● Instructions for the task: Restate the records word for word. Include no pictures.

● Data records:
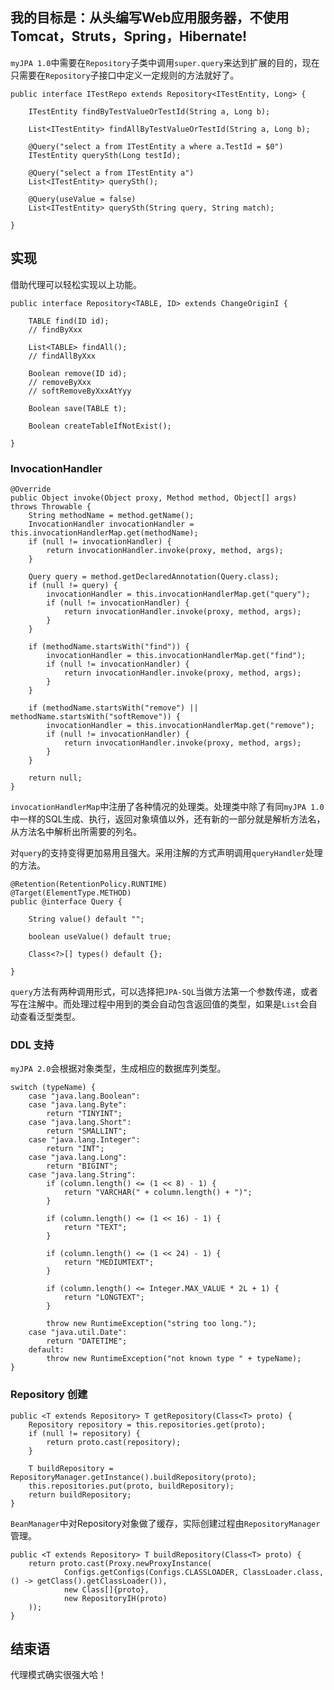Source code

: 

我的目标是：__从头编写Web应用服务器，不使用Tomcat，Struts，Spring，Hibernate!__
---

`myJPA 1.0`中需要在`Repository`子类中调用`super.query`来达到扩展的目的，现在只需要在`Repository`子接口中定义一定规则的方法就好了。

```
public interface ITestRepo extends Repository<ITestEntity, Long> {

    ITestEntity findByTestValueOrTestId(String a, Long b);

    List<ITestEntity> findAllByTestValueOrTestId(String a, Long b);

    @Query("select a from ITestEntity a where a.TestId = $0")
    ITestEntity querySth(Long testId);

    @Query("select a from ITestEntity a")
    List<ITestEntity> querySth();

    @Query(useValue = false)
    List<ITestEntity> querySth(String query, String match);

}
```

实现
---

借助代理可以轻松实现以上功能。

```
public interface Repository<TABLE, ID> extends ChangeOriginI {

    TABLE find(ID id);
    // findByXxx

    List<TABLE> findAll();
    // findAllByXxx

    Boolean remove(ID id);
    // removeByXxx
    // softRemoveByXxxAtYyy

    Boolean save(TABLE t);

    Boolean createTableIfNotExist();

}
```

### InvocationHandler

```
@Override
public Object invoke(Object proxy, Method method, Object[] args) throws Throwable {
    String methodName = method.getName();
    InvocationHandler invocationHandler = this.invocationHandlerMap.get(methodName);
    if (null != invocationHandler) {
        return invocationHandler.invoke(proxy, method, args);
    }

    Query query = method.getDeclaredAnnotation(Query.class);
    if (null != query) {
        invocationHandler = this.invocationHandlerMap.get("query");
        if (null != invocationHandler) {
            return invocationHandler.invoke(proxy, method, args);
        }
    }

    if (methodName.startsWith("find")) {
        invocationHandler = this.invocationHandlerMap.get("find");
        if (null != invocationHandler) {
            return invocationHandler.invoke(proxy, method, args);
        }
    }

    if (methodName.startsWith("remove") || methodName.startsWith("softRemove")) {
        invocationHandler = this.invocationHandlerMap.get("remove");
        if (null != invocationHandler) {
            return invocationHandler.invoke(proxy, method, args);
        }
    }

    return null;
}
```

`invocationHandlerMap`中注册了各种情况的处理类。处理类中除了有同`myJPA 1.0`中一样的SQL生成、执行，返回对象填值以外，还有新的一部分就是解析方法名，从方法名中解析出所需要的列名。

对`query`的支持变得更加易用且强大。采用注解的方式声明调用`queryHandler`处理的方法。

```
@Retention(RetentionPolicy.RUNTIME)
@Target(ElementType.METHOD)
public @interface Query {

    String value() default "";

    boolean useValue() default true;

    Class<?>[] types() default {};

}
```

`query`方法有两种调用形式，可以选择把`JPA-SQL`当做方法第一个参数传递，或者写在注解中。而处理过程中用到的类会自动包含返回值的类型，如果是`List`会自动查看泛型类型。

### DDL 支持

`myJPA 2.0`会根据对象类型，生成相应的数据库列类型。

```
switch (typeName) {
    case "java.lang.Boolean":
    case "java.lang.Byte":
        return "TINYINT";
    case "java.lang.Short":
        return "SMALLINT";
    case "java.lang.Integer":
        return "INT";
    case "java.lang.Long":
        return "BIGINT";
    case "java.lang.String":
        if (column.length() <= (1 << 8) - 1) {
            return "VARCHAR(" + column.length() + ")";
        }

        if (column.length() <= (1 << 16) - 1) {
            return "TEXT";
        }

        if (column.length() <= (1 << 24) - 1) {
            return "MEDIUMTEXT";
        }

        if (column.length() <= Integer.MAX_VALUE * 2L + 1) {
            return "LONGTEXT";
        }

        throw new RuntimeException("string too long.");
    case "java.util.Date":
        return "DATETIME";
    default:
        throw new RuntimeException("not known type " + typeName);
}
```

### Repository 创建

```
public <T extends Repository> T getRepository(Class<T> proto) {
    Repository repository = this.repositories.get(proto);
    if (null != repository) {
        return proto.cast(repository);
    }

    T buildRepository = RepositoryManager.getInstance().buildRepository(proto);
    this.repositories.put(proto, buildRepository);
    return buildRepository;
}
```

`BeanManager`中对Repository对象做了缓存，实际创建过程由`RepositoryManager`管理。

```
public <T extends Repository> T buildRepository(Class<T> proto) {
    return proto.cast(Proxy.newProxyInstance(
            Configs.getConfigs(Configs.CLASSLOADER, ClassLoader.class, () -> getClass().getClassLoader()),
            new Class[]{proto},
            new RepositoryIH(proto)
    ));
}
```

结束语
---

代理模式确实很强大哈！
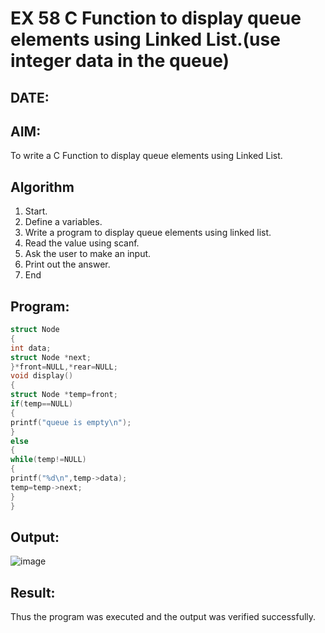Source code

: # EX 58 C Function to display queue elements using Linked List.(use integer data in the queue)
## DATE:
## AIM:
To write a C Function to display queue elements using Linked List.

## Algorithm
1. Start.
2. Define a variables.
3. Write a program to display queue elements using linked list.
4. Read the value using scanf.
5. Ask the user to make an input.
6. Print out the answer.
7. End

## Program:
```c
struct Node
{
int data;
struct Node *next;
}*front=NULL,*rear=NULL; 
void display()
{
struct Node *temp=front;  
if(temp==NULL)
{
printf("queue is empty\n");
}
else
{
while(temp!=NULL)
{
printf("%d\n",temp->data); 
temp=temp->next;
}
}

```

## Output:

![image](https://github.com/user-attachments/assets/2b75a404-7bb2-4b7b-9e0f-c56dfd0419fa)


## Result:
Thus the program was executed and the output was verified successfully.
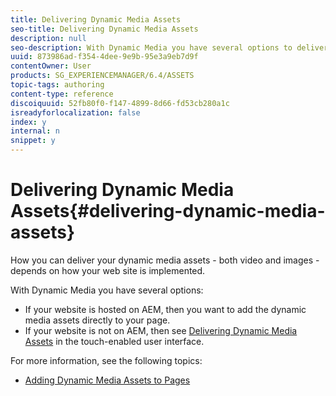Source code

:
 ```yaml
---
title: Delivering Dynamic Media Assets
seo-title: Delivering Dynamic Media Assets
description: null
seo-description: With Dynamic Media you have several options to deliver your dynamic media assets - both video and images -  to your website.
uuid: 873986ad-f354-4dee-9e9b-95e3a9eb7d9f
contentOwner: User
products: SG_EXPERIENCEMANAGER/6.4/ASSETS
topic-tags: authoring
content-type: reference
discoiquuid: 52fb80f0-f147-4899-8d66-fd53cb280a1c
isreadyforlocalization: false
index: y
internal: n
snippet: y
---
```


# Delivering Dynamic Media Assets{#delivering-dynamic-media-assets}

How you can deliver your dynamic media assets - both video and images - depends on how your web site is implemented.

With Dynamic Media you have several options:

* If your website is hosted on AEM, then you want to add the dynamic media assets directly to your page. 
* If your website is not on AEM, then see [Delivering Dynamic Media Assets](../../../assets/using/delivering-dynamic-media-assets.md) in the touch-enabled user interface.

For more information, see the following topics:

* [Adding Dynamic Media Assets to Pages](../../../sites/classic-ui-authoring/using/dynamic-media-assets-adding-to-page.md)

● Task response:
Source code

: 

我的目标是：__从头编写Web应用服务器，不使用Tomcat，Struts，Spring，Hibernate!__
---

`myJPA 1.0`中需要在`Repository`子类中调用`super.query`来达到扩展的目的，现在只需要在`Repository`子接口中定义一定规则的方法就好了。

```
public interface ITestRepo extends Repository<ITestEntity, Long> {

    ITestEntity findByTestValueOrTestId(String a, Long b);

    List<ITestEntity> findAllByTestValueOrTestId(String a, Long b);

    @Query("select a from ITestEntity a where a.TestId = $0")
    ITestEntity querySth(Long testId);

    @Query("select a from ITestEntity a")
    List<ITestEntity> querySth();

    @Query(useValue = false)
    List<ITestEntity> querySth(String query, String match);

}
```

实现
---

借助代理可以轻松实现以上功能。

```
public interface Repository<TABLE, ID> extends ChangeOriginI {

    TABLE find(ID id);
    // findByXxx

    List<TABLE> findAll();
    // findAllByXxx

    Boolean remove(ID id);
    // removeByXxx
    // softRemoveByXxxAtYyy

    Boolean save(TABLE t);

    Boolean createTableIfNotExist();

}
```

### InvocationHandler

```
@Override
public Object invoke(Object proxy, Method method, Object[] args) throws Throwable {
    String methodName = method.getName();
    InvocationHandler invocationHandler = this.invocationHandlerMap.get(methodName);
    if (null != invocationHandler) {
        return invocationHandler.invoke(proxy, method, args);
    }

    Query query = method.getDeclaredAnnotation(Query.class);
    if (null != query) {
        invocationHandler = this.invocationHandlerMap.get("query");
        if (null != invocationHandler) {
            return invocationHandler.invoke(proxy, method, args);
        }
    }

    if (methodName.startsWith("find")) {
        invocationHandler = this.invocationHandlerMap.get("find");
        if (null != invocationHandler) {
            return invocationHandler.invoke(proxy, method, args);
        }
    }

    if (methodName.startsWith("remove") || methodName.startsWith("softRemove")) {
        invocationHandler = this.invocationHandlerMap.get("remove");
        if (null != invocationHandler) {
            return invocationHandler.invoke(proxy, method, args);
        }
    }

    return null;
}
```

`invocationHandlerMap`中注册了各种情况的处理类。处理类中除了有同`myJPA 1.0`中一样的SQL生成、执行，返回对象填值以外，还有新的一部分就是解析方法名，从方法名中解析出所需要的列名。

对`query`的支持变得更加易用且强大。采用注解的方式声明调用`queryHandler`处理的方法。

```
@Retention(RetentionPolicy.RUNTIME)
@Target(ElementType.METHOD)
public @interface Query {

    String value() default "";

    boolean useValue() default true;

    Class<?>[] types() default {};

}
```

`query`方法有两种调用形式，可以选择把`JPA-SQL`当做方法第一个参数传递，或者写在注解中。而处理过程中用到的类会自动包含返回值的类型，如果是`List`会自动查看泛型类型。

### DDL 支持

`myJPA 2.0`会根据对象类型，生成相应的数据库列类型。

```
switch (typeName) {
    case "java.lang.Boolean":
    case "java.lang.Byte":
        return "TINYINT";
    case "java.lang.Short":
        return "SMALLINT";
    case "java.lang.Integer":
        return "INT";
    case "java.lang.Long":
        return "BIGINT";
    case "java.lang.String":
        if (column.length() <= (1 << 8) - 1) {
            return "VARCHAR(" + column.length() + ")";
        }

        if (column.length() <= (1 << 16) - 1) {
            return "TEXT";
        }

        if (column.length() <= (1 << 24) - 1) {
            return "MEDIUMTEXT";
        }

        if (column.length() <= Integer.MAX_VALUE * 2L + 1) {
            return "LONGTEXT";
        }

        throw new RuntimeException("string too long.");
    case "java.util.Date":
        return "DATETIME";
    default:
        throw new RuntimeException("not known type " + typeName);
}
```

### Repository 创建

```
public <T extends Repository> T getRepository(Class<T> proto) {
    Repository repository = this.repositories.get(proto);
    if (null != repository) {
        return proto.cast(repository);
    }

    T buildRepository = RepositoryManager.getInstance().buildRepository(proto);
    this.repositories.put(proto, buildRepository);
    return buildRepository;
}
```

`BeanManager`中对Repository对象做了缓存，实际创建过程由`RepositoryManager`管理。

```
public <T extends Repository> T buildRepository(Class<T> proto) {
    return proto.cast(Proxy.newProxyInstance(
            Configs.getConfigs(Configs.CLASSLOADER, ClassLoader.class, () -> getClass().getClassLoader()),
            new Class[]{proto},
            new RepositoryIH(proto)
    ));
}
```

结束语
---

代理模式确实很强大哈！
Source code

: # EX 58 C Function to display queue elements using Linked List.(use integer data in the queue)
## DATE:
## AIM:
To write a C Function to display queue elements using Linked List.

## Algorithm
1. Start.
2. Define a variables.
3. Write a program to display queue elements using linked list.
4. Read the value using scanf.
5. Ask the user to make an input.
6. Print out the answer.
7. End

## Program:
```c
struct Node
{
int data;
struct Node *next;
}*front=NULL,*rear=NULL; 
void display()
{
struct Node *temp=front;  
if(temp==NULL)
{
printf("queue is empty\n");
}
else
{
while(temp!=NULL)
{
printf("%d\n",temp->data); 
temp=temp->next;
}
}

```

## Output:

![image](https://github.com/user-attachments/assets/2b75a404-7bb2-4b7b-9e0f-c56dfd0419fa)


## Result:
Thus the program was executed and the output was verified successfully.
Source code

:
 ```yaml
---
title: Delivering Dynamic Media Assets
seo-title: Delivering Dynamic Media Assets
description: null
seo-description: With Dynamic Media you have several options to deliver your dynamic media assets - both video and images -  to your website.
uuid: 873986ad-f354-4dee-9e9b-95e3a9eb7d9f
contentOwner: User
products: SG_EXPERIENCEMANAGER/6.4/ASSETS
topic-tags: authoring
content-type: reference
discoiquuid: 52fb80f0-f147-4899-8d66-fd53cb280a1c
isreadyforlocalization: false
index: y
internal: n
snippet: y
---
```


# Delivering Dynamic Media Assets{#delivering-dynamic-media-assets}

How you can deliver your dynamic media assets - both video and images - depends on how your web site is implemented.

With Dynamic Media you have several options:

* If your website is hosted on AEM, then you want to add the dynamic media assets directly to your page. 
* If your website is not on AEM, then see [Delivering Dynamic Media Assets](../../../assets/using/delivering-dynamic-media-assets.md) in the touch-enabled user interface.

For more information, see the following topics:

* [Adding Dynamic Media Assets to Pages](../../../sites/classic-ui-authoring/using/dynamic-media-assets-adding-to-page.md)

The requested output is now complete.